Pouilleux
Ce RP se déroule quelques semaines après la fin du RP Le déclin. Bien que ce dernier ne soit pas encore parvenu à son terme pour des causes HRP diverses, merci de considérer Antoine comme un personnage en forme, bien qu'équipé d'une canne.
Concernant des interventions extérieures, elles seront certainement les bienvenues, mais merci par avance de m'en prévenir par MP, qu'on s'arrange un peu. Déjà, pour commencer, le rôle des brigands est libre.
Concernant des interventions extérieures, elles seront certainement les bienvenues, mais merci par avance de m'en prévenir par MP, qu'on s'arrange un peu. Déjà, pour commencer, le rôle des brigands est libre.
Parce qu'on est jamais sûr de rien ...
[Une fin d'après midi, au début de l'automne - Sur une route]
"Faites donc suer vos bêtes, Henri, ou nous n'arriverons jamais à Sinard avant la nuit."
Une fois l'ordre donné, le passager rentra sa tête à l'intérieur de la voiture qui le faisait avancer.
Ses yeux bruns éternellement et volontairement plissés laissaient paraître malgré lui une souhait plus que prononcé de se montrer comme un homme d'Etat sérieux et avisé. Au fond, ce n'était pas une impression tellement eronnée, lorsqu'il se trouvait en société.
Des cheveux noir coupés relativement court complétaient une barbe couvrant le menton avant de s'éteindre progressivement vers le bord de la mâchoire.

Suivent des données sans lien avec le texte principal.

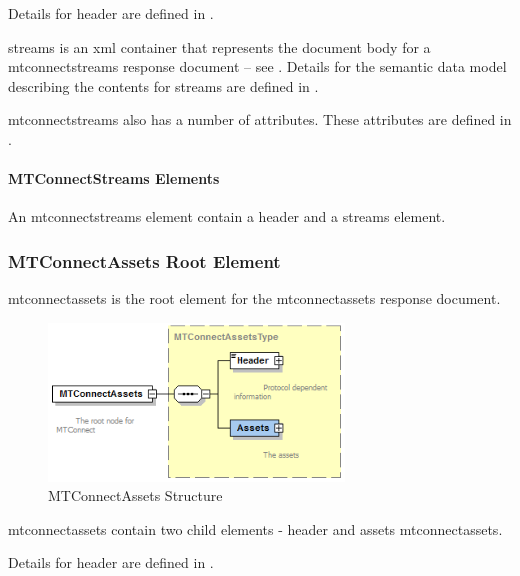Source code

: Details for \gls{header} are defined in .  

\gls{streams} is an \gls{xml} container that represents the \gls{document body} for a \gls{mtconnectstreams response document} -- see .  Details for the \gls{semantic data model} describing the contents for \gls{streams} are defined in .

\gls{mtconnectstreams} also has a number of attributes.  These attributes are defined in .

\newpage

\paragraph{MTConnectStreams Elements}\mbox{}

An \gls{mtconnectstreams} element \MUST contain a \gls{header} and a \gls{streams} element.



\subsubsection{MTConnectAssets Root Element}

\gls{mtconnectassets} is the \gls{root element} for the \gls{mtconnectassets response document}.  

\begin{figure}[ht]
  \centering
  \includegraphics[width=0.7\textwidth]{figures/mtconnectassets-structure.png}
  \caption{MTConnectAssets Structure}
  \label{fig:mtconnectassets-structure}
\end{figure}

\FloatBarrier

\newpage 

\gls{mtconnectassets} \MUST contain two \glspl{child element} - \gls{header} and \gls{assets mtconnectassets}.

Details for \gls{header} are defined in .  

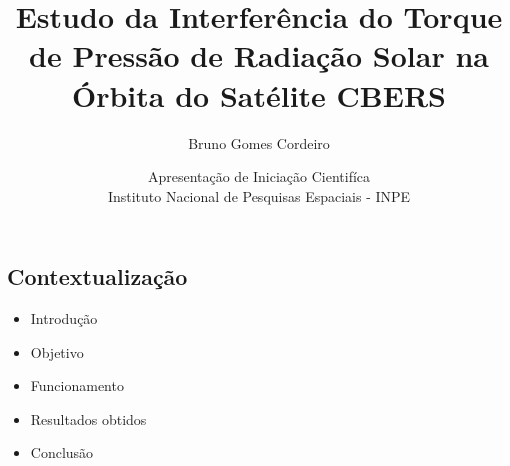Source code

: \documentclass{beamer}
\title[Estudo da Interferência do Torque de Pressão de Radiação Solar na Órbita do Satélite CBERS]{\Huge{Estudo da Interferência do Torque de Pressão de Radiação Solar na Órbita do Satélite CBERS}}
\author[Bruno] {Bruno Gomes Cordeiro \\
  \text{\scriptsize{bru020@usp.br}}}
\date[EEL-USP]{\scriptsize{Apresentação de Iniciação Cientifíca} \\ Instituto Nacional de Pesquisas Espaciais - INPE}
\begin{document}
  \begin{frame}
    \titlepage
  \end{frame}

\begin{frame}

  \section{Contextualização}
  \begin{tcolorbox}[colback=yellow!10!white,colframe=black!70!white,title=Tópicos abordados]
    \begin{itemize}

    \item[{\textcolor{orange!30!white}{\ding{192}}}] Introdução
      \pause
    \item[{\textcolor{orange!50!white}{\ding{193}}}] Objetivo
      \pause
    \item[{\textcolor{orange!70!white}{\ding{194}}}] Funcionamento
      \pause
    \item[{\textcolor{orange!90!white}{\ding{195}}}] Resultados obtidos
      \pause
    \item[{\textcolor{orange!100!white}{\ding{195}}}] Conclusão
    \end{itemize}
  \end{tcolorbox}




\end{frame}
\end{document}
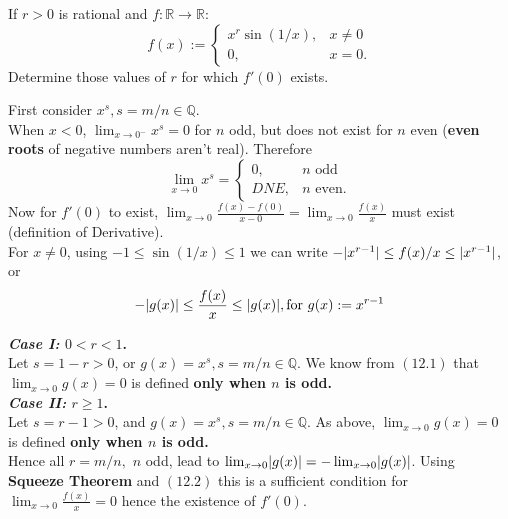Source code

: \documentclass[boxes, qed]{homework}
\DeclarePairedDelimiter\abs{\lvert}{\rvert}
\begin{document}
\newenvironment{amatrix}[1]{%
  \left[\begin{array}{@{}*{#1}{c}|c@{}}
}{%
  \end{array}\right]
}

\newenvironment{augmatrix}[1]{%
  \left[\begin{array}{#1}
}{%
  \end{array}\right]
}
\begin{problem}If $r>0$ is rational and $f:\mathbb{R} \to \mathbb{R}$:
  $$f(x):= \begin{cases}
    x^r\sin(1/x), & x\ne{0}\\
    0, & x=0.
  \end{cases}
  $$
  Determine those values of $r$ for which $f'(0)$ exists.
\end{problem}
\begin{solution}First consider $x^s, s=m/n \in \mathbb{Q}$.\\
  When $x<0$, $\lim_{x\to{0^{-}}}x^s=0$
  for $n$ odd, but does not exist for $n$ even
  (\textbf{even roots} of negative numbers aren't real).
  Therefore
  \begin{equation}
    \displaystyle{\lim_{x\to{0}}x^s}=
    \begin{cases}
      0, & n \text{ odd}\\
      DNE, & n \text{ even.}
    \end{cases}
  \end{equation}
  Now for $f'(0)$ to exist,
  $
    \lim_{x\to{0}}\frac{f(x)-f(0)}{x-0}
    =\lim_{x\to{0}}\frac{f(x)}{x}
  $
  must exist (definition of Derivative).\\

  For $x \ne 0$, using $-1 \le \sin(1/x) \le 1$ we can write
  $-\abs{x^{r-1}} \le f(x)/x \le \abs{x^{r-1}}$, or
  \begin{equation}
    -\abs{g(x)} \le \frac{f(x)}{x} \le \abs{g(x)}, \text{for } g(x):=x^{r-1}
  \end{equation}

  \textbf{\textit{Case I:} $0<r<1$.}\\
  Let $s=1-r>0$, or $g(x)=x^s, s=m/n \in \mathbb{Q}$.
  We know from $(12.1)$ that $\lim_{x\to{0}}g(x)=0$ 
  is defined \textbf{only when $n$ is odd.}\\

  \textbf{\textit{Case II:} $r \ge 1$.}\\
  Let $s=r-1>0$, and $g(x)=x^s, s=m/n \in \mathbb{Q}$.
  As above, $\lim_{x\to{0}}g(x)=0$ 
  is defined \textbf{only when $n$ is odd.}\\

  Hence all $r=m/n,$ $n$ odd, 
  lead to $\lim_{x\to{0}}\abs{g(x)}
    = -\lim_{x\to{0}}\abs{g(x)}$.
  Using \textbf{Squeeze Theorem} and $(12.2)$ 
  this is a sufficient condition for
  $\displaystyle{\lim_{x\to{0}}\frac{f(x)}{x}}=0$
  hence the existence of $f'(0)$.
\end{solution}
\end{document}
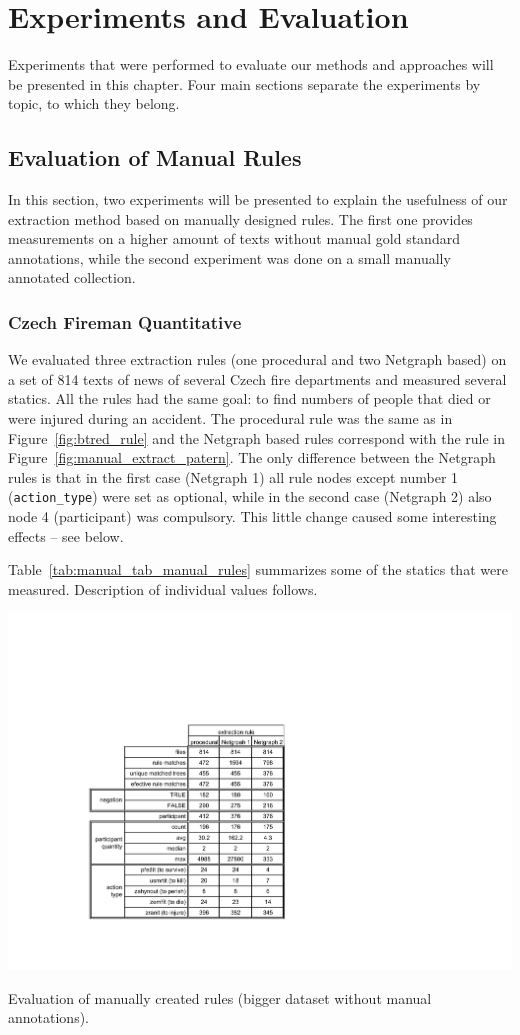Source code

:\chapter{Experiments and Evaluation} \label{sec:ch_eval}

Experiments that were performed to evaluate our methods and approaches will be presented in this chapter. Four main sections separate the experiments by topic, to which they belong.

\section{Evaluation of Manual Rules} \graphicspath{{../img/ch50/}}


In this section, two experiments will be presented to explain the usefulness of our extraction method based on manually designed rules. 
The first one provides measurements on a higher amount of texts without manual gold standard annotations, while the second experiment was done on a small manually annotated collection. 

\subsection{Czech Fireman Quantitative} \label{sec:manual_quant_experiment}

We evaluated three extraction rules (one procedural and two Netgraph based) on a set of 814 texts of news of several Czech fire departments and measured several statics. All the rules had the same goal: to find numbers of people that died or were injured during an accident. The procedural rule was the same as in Figure~\ref{fig:btred_rule} and the Netgraph based rules correspond with the rule in Figure~\ref{fig:manual_extract_patern}. The only difference between the Netgraph rules is that in the first case (Netgraph 1) all rule nodes except number 1 (\verb+action_type+) were set as optional, while in the second case (Netgraph 2) also node 4 (participant) was compulsory. This little change caused some interesting effects -- see below. 

Table~\ref{tab:manual_tab_manual_rules} summarizes some of the statics that were measured. Description of individual values follows.

\begin{table}[t!]
	\centering
		\includegraphics[angle=-90,width=0.75\hsize]{tab_manual_rules}
	\caption{Evaluation of manually created rules (bigger dataset without manual annotations).}
	\label{tab:manual_tab_manual_rules}
\end{table}



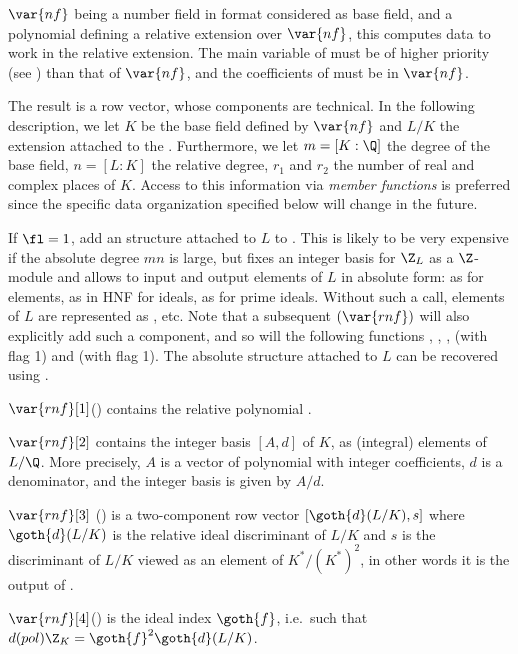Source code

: \label{se:rnfinit}
$\var{nf}$ being a number field in 
format considered as base field, and  a polynomial defining a relative
extension over $\var{nf}$, this computes data to work in the
relative extension. The main variable of  must be of higher priority
(see ) than that of $\var{nf}$, and the coefficients of
 must be in $\var{nf}$.

The result is a row vector, whose components are technical. In the following
description, we let $K$ be the base field defined by $\var{nf}$ and $L/K$
the extension attached to the . Furthermore, we let
$m = [K:\Q]$ the degree of the base field, $n = [L:K]$ the relative degree,
$r_1$ and $r_2$ the number of real and complex places of $K$. Access to this
information via \emph{member functions} is preferred since the specific
data organization specified below will change in the future.

If $\fl = 1$, add an  structure attached to $L$ to .
This is likely to be very expensive if the absolute degree $mn$ is large,
but fixes an integer basis for $\Z_L$ as a $\Z$-module and allows to input
and output elements of $L$ in absolute form: as  for elements,
as  in HNF for ideals, as  for prime ideals. Without such
a call, elements of $L$ are represented as , etc.
Note that a subsequent $(\var{rnf})$ will also explicitly
add such a component, and so will the following functions ,
, ,  (with flag 1)
and  (with flag 1). The absolute  structure
attached to $L$ can be recovered using .

$\var{rnf}[1]$() contains the relative polynomial .

$\var{rnf}[2]$ contains the integer basis $[A,d]$ of $K$, as
(integral) elements of $L/\Q$. More precisely, $A$ is a vector of
polynomial with integer coefficients, $d$ is a denominator, and the integer
basis is given by $A/d$.

$\var{rnf}[3]$ () is a two-component row vector
$[\goth{d}(L/K),s]$ where $\goth{d}(L/K)$ is the relative ideal discriminant
of $L/K$ and $s$ is the discriminant of $L/K$ viewed as an element of
$K^*/(K^*)^2$, in other words it is the output of .

$\var{rnf}[4]$() is the ideal index $\goth{f}$, i.e.~such
that $d(pol)\Z_K=\goth{f}^2\goth{d}(L/K)$.

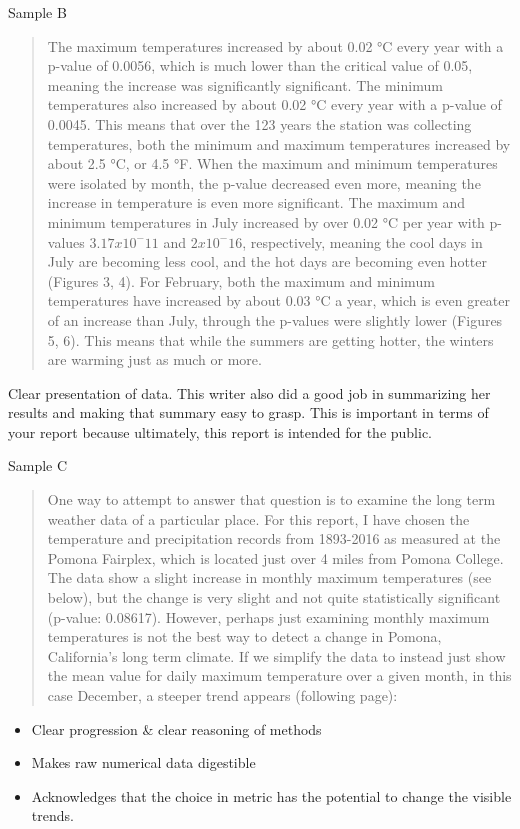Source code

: \documentclass{article}\usepackage[]{graphicx}\usepackage[]{color}
\begin{document}
Sample B
\begin{quote}
The maximum temperatures increased by about 0.02 °C every year with a p-value of 0.0056, which is much lower than the critical value of 0.05, meaning the increase was significantly significant. The minimum temperatures also increased by about 0.02 °C every year with a p-value of 0.0045. This means that over the 123 years the station was collecting temperatures, both the minimum and maximum temperatures increased by about 2.5 °C, or 4.5 °F. When the maximum and minimum temperatures were isolated by month, the p-value decreased even more, meaning the increase in temperature is even more significant. The maximum and minimum temperatures in July increased by over 0.02 °C per year with p-values $3.17 x10^-11$ and $2 x 10^-16$, respectively, meaning the cool days in July are becoming less cool, and the hot days are becoming even hotter (Figures 3, 4). For February, both the maximum and minimum temperatures have increased by about 0.03 °C a year, which is even greater of an increase than July, through the p-values were slightly lower (Figures 5, 6). This means that while the summers are getting hotter, the winters are warming just as much or more.
\end{quote}
Clear presentation of data. This writer also did a good job in summarizing her results and making that summary easy to grasp. This is important in terms of your report because ultimately, this report is intended for the public. 

Sample C
\begin{quote}
One way to attempt to answer that question is to examine the long term weather data of a particular place. For this report, I have chosen the temperature and precipitation records from 1893-2016 as measured at the Pomona Fairplex, which is located just over 4 miles from Pomona College. The data show a slight increase in monthly maximum temperatures (see below), but the change is very slight and not quite statistically significant (p-value: 0.08617). However, perhaps just examining monthly maximum temperatures is not the best way to detect a change in Pomona, California’s long term climate. If we simplify the data to instead just show the mean value for daily maximum temperature over a given month, in this case December, a steeper trend appears (following page):
\end{quote}
\begin{itemize}
  \item Clear progression \& clear reasoning of methods
  \item Makes raw numerical data digestible
  \item Acknowledges that the choice in metric has the potential to change the visible trends. 
\end{itemize}
\end{document}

Tout vêtu de bleu par le mantel qui l'habillait des bras aux genoux, et de jaune par le col qui couvrait ses épaules et les braies qui couvraient ses jambes, les deux couleurs du fief accordé par la Vicomtesse, l'homme posait incessamment sa main gauche sur le pommeau de sa longue canne, qu'il chérissait depuis qu'il avait récupéré sa capacité à se tenir debout et droit. Bien qu'il n'en ait donc plus aucun besoin, le barbu avait donc gardé avec lui un bâton, autant par habitude que pour la prestance qu'il pensait fournie par cet objet plaqué d'or au pommeau, et d'argent sur la lance.
Le Seigneur de Sinard - car un esprit avisé devinât aisément qu'il en possédait les terres -, excécrant l'inactivité, s'équipait de son parchemin et sa plume dès qu'on prévoyait un voyage. En effet, la route de son domaine jusqu'à Dié - et réciproquement - prenait bien chaque fois une journée entière, et une journée à ne rien faire est autant que l'on regrettera au crépuscule de son existence. Antoine, dont la mort, quelques mois auparavant, ne tenait qu'à un fil, se trouvait alors plus attaché au temps qu'il devait conserver, que certainement l'écrasante majorité des habitants de ce monde.
Il écrivait donc. Une dépêche pour l'AAP, ses impressions, ses pensées, ses mémoires, une correspondance ... Tous les prétextes étaient valables pour faire couler l'encre. Parce que l'encre coule moins douloureusement - bien que plus rarement - que le sang; parce que la plume est tout ce qu'il reste à un infirme; parce qu'elle est la raison pour laquelle l'infirme possède autant que le valide; parce que l'alphabétisme est un avantage dont il faut savoir profiter; parce qu'il ne reste rien post-mortem d'un homme qui n'a pas su écrire ce qu'il ressentait; pour tout cela, l'écriture était l'activité favorite de ce personnage.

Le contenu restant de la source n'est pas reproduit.